— Work item —
With the pictures omitted, repeat exactly the lines below starting with the line that has "- Documentation: 83/100" and going on through the line that has "### ASCII (American".

— Input data —
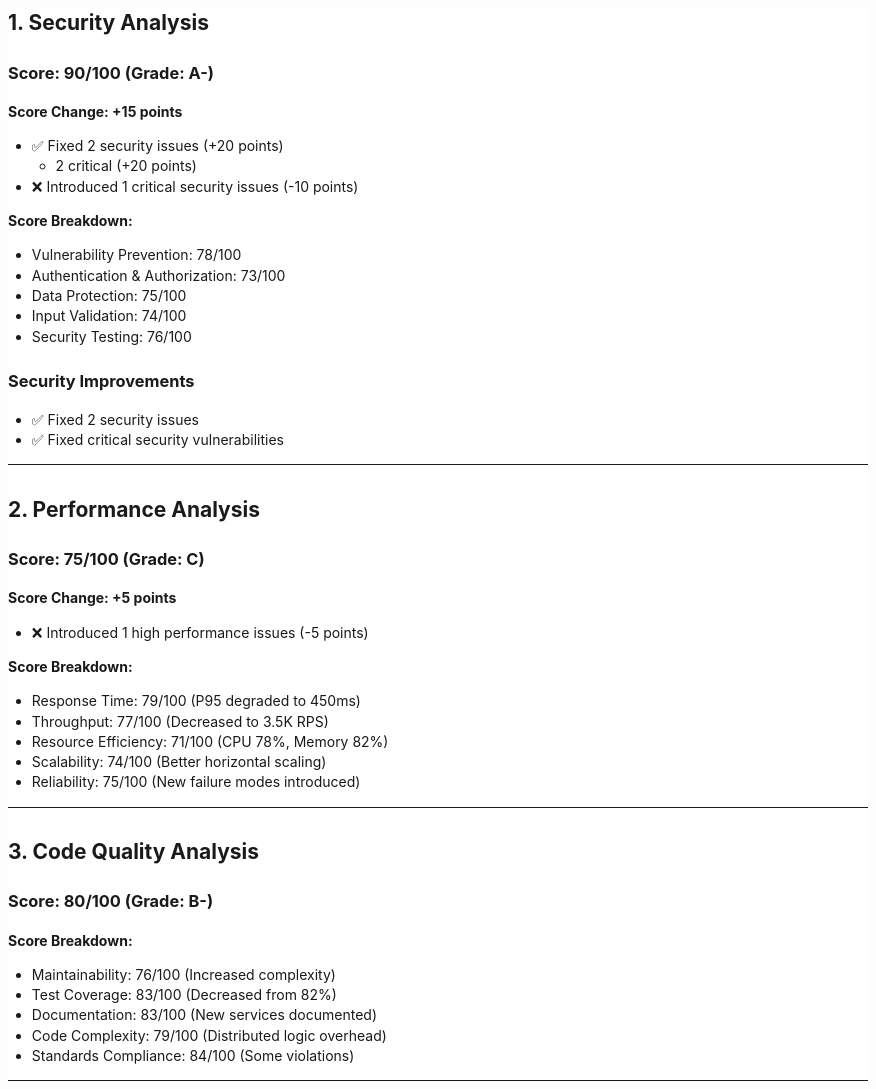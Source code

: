 
## 1. Security Analysis

### Score: 90/100 (Grade: A-)

**Score Change: +15 points**
- ✅ Fixed 2 security issues (+20 points)
  - 2 critical (+20 points)
- ❌ Introduced 1 critical security issues (-10 points)

**Score Breakdown:**
- Vulnerability Prevention: 78/100
- Authentication & Authorization: 73/100
- Data Protection: 75/100
- Input Validation: 74/100
- Security Testing: 76/100

### Security Improvements
- ✅ Fixed 2 security issues
- ✅ Fixed critical security vulnerabilities

---

## 2. Performance Analysis

### Score: 75/100 (Grade: C)

**Score Change: +5 points**
- ❌ Introduced 1 high performance issues (-5 points)

**Score Breakdown:**
- Response Time: 79/100 (P95 degraded to 450ms)
- Throughput: 77/100 (Decreased to 3.5K RPS)
- Resource Efficiency: 71/100 (CPU 78%, Memory 82%)
- Scalability: 74/100 (Better horizontal scaling)
- Reliability: 75/100 (New failure modes introduced)

---

## 3. Code Quality Analysis

### Score: 80/100 (Grade: B-)

**Score Breakdown:**
- Maintainability: 76/100 (Increased complexity)
- Test Coverage: 83/100 (Decreased from 82%)
- Documentation: 83/100 (New services documented)
- Code Complexity: 79/100 (Distributed logic overhead)
- Standards Compliance: 84/100 (Some violations)

---
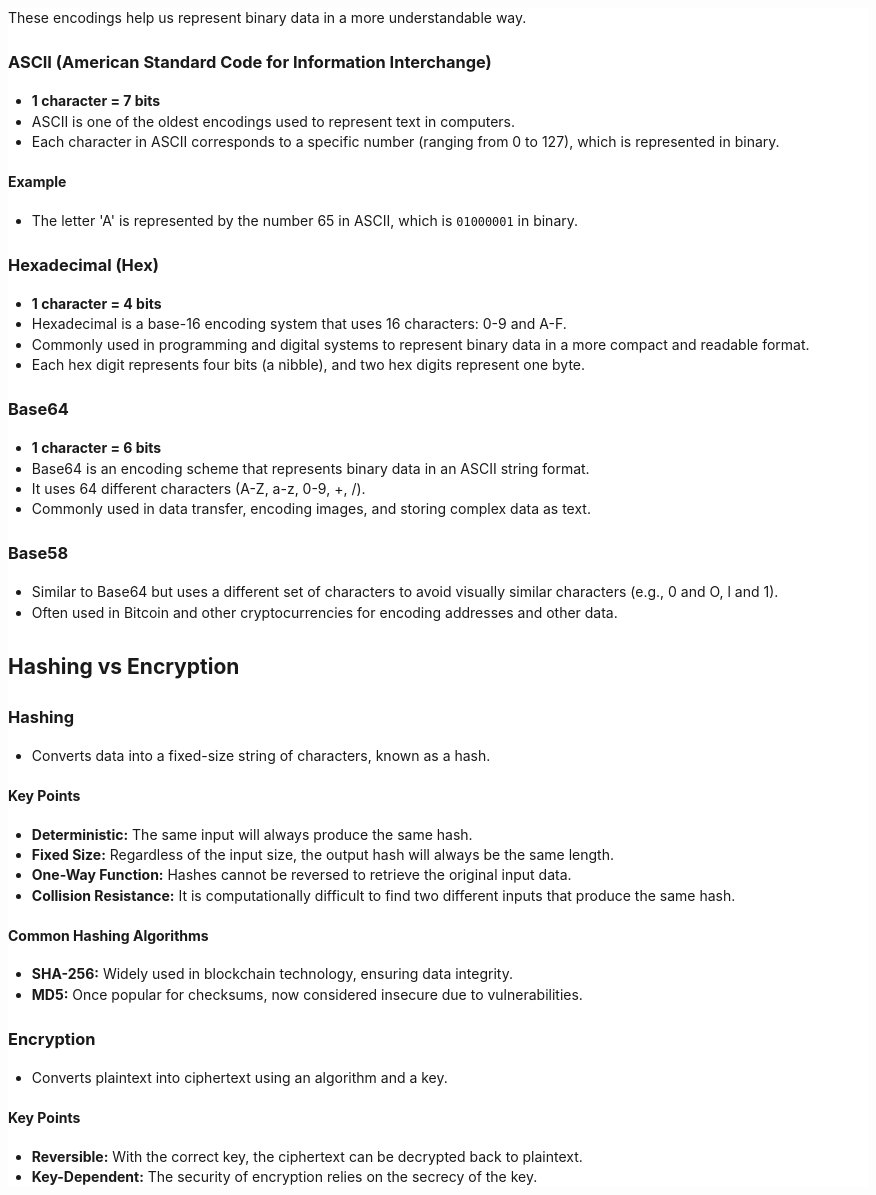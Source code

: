 These encodings help us represent binary data in a more understandable way.

### ASCII (American Standard Code for Information Interchange)
- **1 character = 7 bits**
- ASCII is one of the oldest encodings used to represent text in computers.
- Each character in ASCII corresponds to a specific number (ranging from 0 to 127), which is represented in binary.

#### Example
- The letter 'A' is represented by the number 65 in ASCII, which is `01000001` in binary.

### Hexadecimal (Hex)
- **1 character = 4 bits**
- Hexadecimal is a base-16 encoding system that uses 16 characters: 0-9 and A-F.
- Commonly used in programming and digital systems to represent binary data in a more compact and readable format.
- Each hex digit represents four bits (a nibble), and two hex digits represent one byte.

### Base64
- **1 character = 6 bits**
- Base64 is an encoding scheme that represents binary data in an ASCII string format.
- It uses 64 different characters (A-Z, a-z, 0-9, +, /).
- Commonly used in data transfer, encoding images, and storing complex data as text.

### Base58
- Similar to Base64 but uses a different set of characters to avoid visually similar characters (e.g., 0 and O, l and 1).
- Often used in Bitcoin and other cryptocurrencies for encoding addresses and other data.

## Hashing vs Encryption

### Hashing
- Converts data into a fixed-size string of characters, known as a hash.

#### Key Points
- **Deterministic:** The same input will always produce the same hash.
- **Fixed Size:** Regardless of the input size, the output hash will always be the same length.
- **One-Way Function:** Hashes cannot be reversed to retrieve the original input data.
- **Collision Resistance:** It is computationally difficult to find two different inputs that produce the same hash.

#### Common Hashing Algorithms
- **SHA-256:** Widely used in blockchain technology, ensuring data integrity.
- **MD5:** Once popular for checksums, now considered insecure due to vulnerabilities.

### Encryption
- Converts plaintext into ciphertext using an algorithm and a key.

#### Key Points
- **Reversible:** With the correct key, the ciphertext can be decrypted back to plaintext.
- **Key-Dependent:** The security of encryption relies on the secrecy of the key.
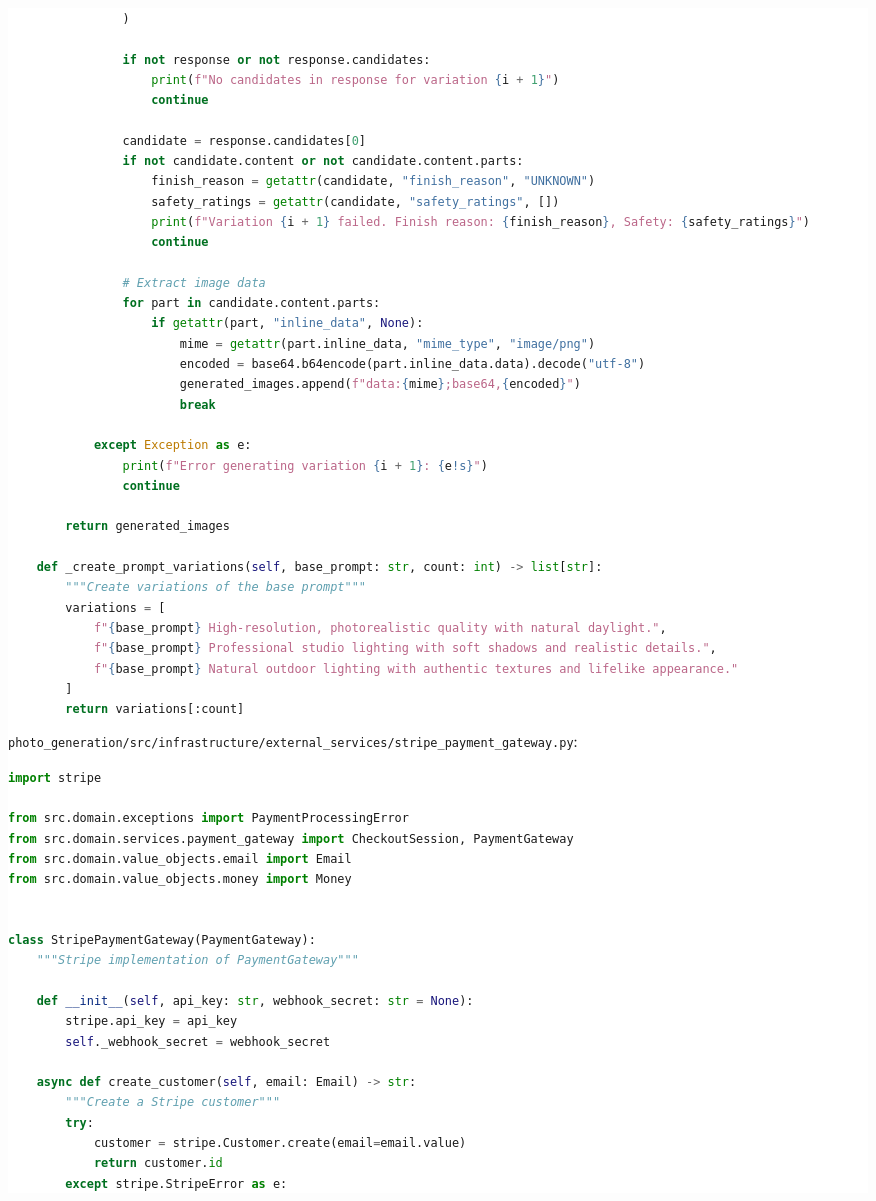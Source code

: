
 ```py
                )

                if not response or not response.candidates:
                    print(f"No candidates in response for variation {i + 1}")
                    continue

                candidate = response.candidates[0]
                if not candidate.content or not candidate.content.parts:
                    finish_reason = getattr(candidate, "finish_reason", "UNKNOWN")
                    safety_ratings = getattr(candidate, "safety_ratings", [])
                    print(f"Variation {i + 1} failed. Finish reason: {finish_reason}, Safety: {safety_ratings}")
                    continue

                # Extract image data
                for part in candidate.content.parts:
                    if getattr(part, "inline_data", None):
                        mime = getattr(part.inline_data, "mime_type", "image/png")
                        encoded = base64.b64encode(part.inline_data.data).decode("utf-8")
                        generated_images.append(f"data:{mime};base64,{encoded}")
                        break

            except Exception as e:
                print(f"Error generating variation {i + 1}: {e!s}")
                continue

        return generated_images

    def _create_prompt_variations(self, base_prompt: str, count: int) -> list[str]:
        """Create variations of the base prompt"""
        variations = [
            f"{base_prompt} High-resolution, photorealistic quality with natural daylight.",
            f"{base_prompt} Professional studio lighting with soft shadows and realistic details.",
            f"{base_prompt} Natural outdoor lighting with authentic textures and lifelike appearance."
        ]
        return variations[:count]

```

`photo_generation/src/infrastructure/external_services/stripe_payment_gateway.py`:

```py
import stripe

from src.domain.exceptions import PaymentProcessingError
from src.domain.services.payment_gateway import CheckoutSession, PaymentGateway
from src.domain.value_objects.email import Email
from src.domain.value_objects.money import Money


class StripePaymentGateway(PaymentGateway):
    """Stripe implementation of PaymentGateway"""

    def __init__(self, api_key: str, webhook_secret: str = None):
        stripe.api_key = api_key
        self._webhook_secret = webhook_secret

    async def create_customer(self, email: Email) -> str:
        """Create a Stripe customer"""
        try:
            customer = stripe.Customer.create(email=email.value)
            return customer.id
        except stripe.StripeError as e:
```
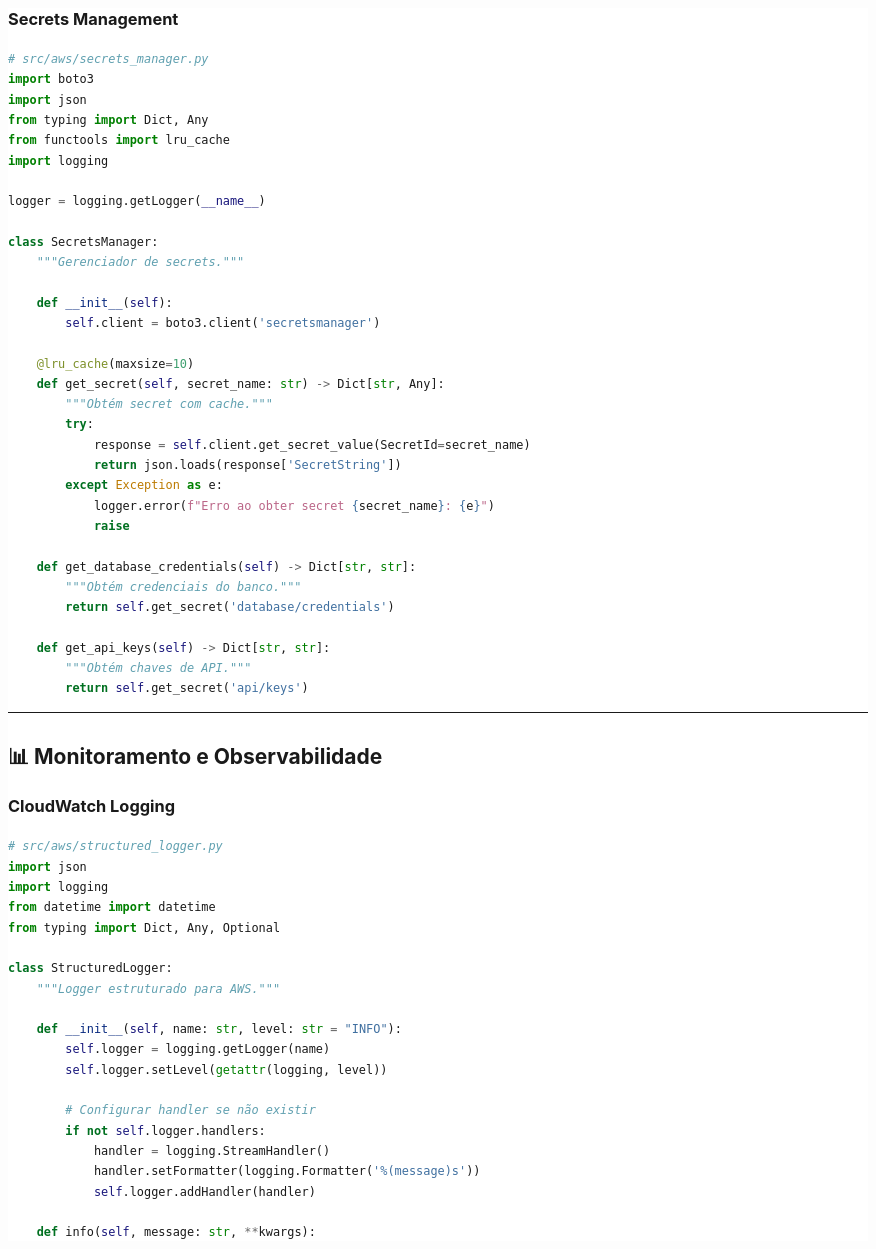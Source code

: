 ### Secrets Management

```python
# src/aws/secrets_manager.py
import boto3
import json
from typing import Dict, Any
from functools import lru_cache
import logging

logger = logging.getLogger(__name__)

class SecretsManager:
    """Gerenciador de secrets."""

    def __init__(self):
        self.client = boto3.client('secretsmanager')

    @lru_cache(maxsize=10)
    def get_secret(self, secret_name: str) -> Dict[str, Any]:
        """Obtém secret com cache."""
        try:
            response = self.client.get_secret_value(SecretId=secret_name)
            return json.loads(response['SecretString'])
        except Exception as e:
            logger.error(f"Erro ao obter secret {secret_name}: {e}")
            raise

    def get_database_credentials(self) -> Dict[str, str]:
        """Obtém credenciais do banco."""
        return self.get_secret('database/credentials')

    def get_api_keys(self) -> Dict[str, str]:
        """Obtém chaves de API."""
        return self.get_secret('api/keys')
```

---

## 📊 Monitoramento e Observabilidade

### CloudWatch Logging

```python
# src/aws/structured_logger.py
import json
import logging
from datetime import datetime
from typing import Dict, Any, Optional

class StructuredLogger:
    """Logger estruturado para AWS."""

    def __init__(self, name: str, level: str = "INFO"):
        self.logger = logging.getLogger(name)
        self.logger.setLevel(getattr(logging, level))

        # Configurar handler se não existir
        if not self.logger.handlers:
            handler = logging.StreamHandler()
            handler.setFormatter(logging.Formatter('%(message)s'))
            self.logger.addHandler(handler)

    def info(self, message: str, **kwargs):
```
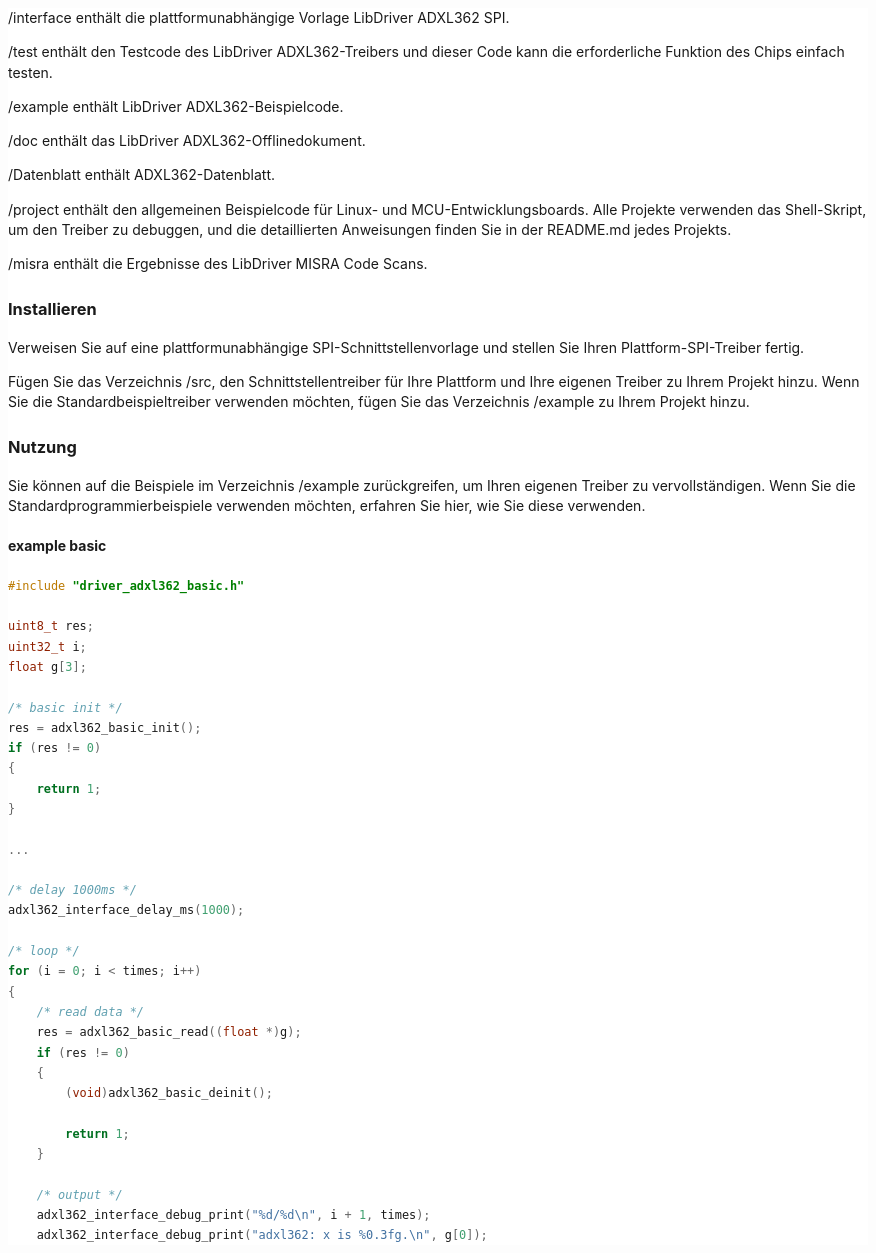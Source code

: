 /interface enthält die plattformunabhängige Vorlage LibDriver ADXL362 SPI.

/test enthält den Testcode des LibDriver ADXL362-Treibers und dieser Code kann die erforderliche Funktion des Chips einfach testen.

/example enthält LibDriver ADXL362-Beispielcode.

/doc enthält das LibDriver ADXL362-Offlinedokument.

/Datenblatt enthält ADXL362-Datenblatt.

/project enthält den allgemeinen Beispielcode für Linux- und MCU-Entwicklungsboards. Alle Projekte verwenden das Shell-Skript, um den Treiber zu debuggen, und die detaillierten Anweisungen finden Sie in der README.md jedes Projekts.

/misra enthält die Ergebnisse des LibDriver MISRA Code Scans.

### Installieren

Verweisen Sie auf eine plattformunabhängige SPI-Schnittstellenvorlage und stellen Sie Ihren Plattform-SPI-Treiber fertig.

Fügen Sie das Verzeichnis /src, den Schnittstellentreiber für Ihre Plattform und Ihre eigenen Treiber zu Ihrem Projekt hinzu. Wenn Sie die Standardbeispieltreiber verwenden möchten, fügen Sie das Verzeichnis /example zu Ihrem Projekt hinzu.

### Nutzung

Sie können auf die Beispiele im Verzeichnis /example zurückgreifen, um Ihren eigenen Treiber zu vervollständigen. Wenn Sie die Standardprogrammierbeispiele verwenden möchten, erfahren Sie hier, wie Sie diese verwenden.

#### example basic

```C
#include "driver_adxl362_basic.h"

uint8_t res;
uint32_t i;
float g[3];

/* basic init */
res = adxl362_basic_init();
if (res != 0)
{
    return 1;
}

...
    
/* delay 1000ms */
adxl362_interface_delay_ms(1000);

/* loop */
for (i = 0; i < times; i++)
{
    /* read data */
    res = adxl362_basic_read((float *)g);
    if (res != 0)
    {
        (void)adxl362_basic_deinit();

        return 1;
    }

    /* output */
    adxl362_interface_debug_print("%d/%d\n", i + 1, times);
    adxl362_interface_debug_print("adxl362: x is %0.3fg.\n", g[0]);
```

— Exercise result —
- Documentation: 83/100 (New services documented)
- Code Complexity: 79/100 (Distributed logic overhead)
- Standards Compliance: 84/100 (Some violations)

---
Source code

: These encodings help us represent binary data in a more understandable way.

### ASCII (American Standard Code for Information Interchange)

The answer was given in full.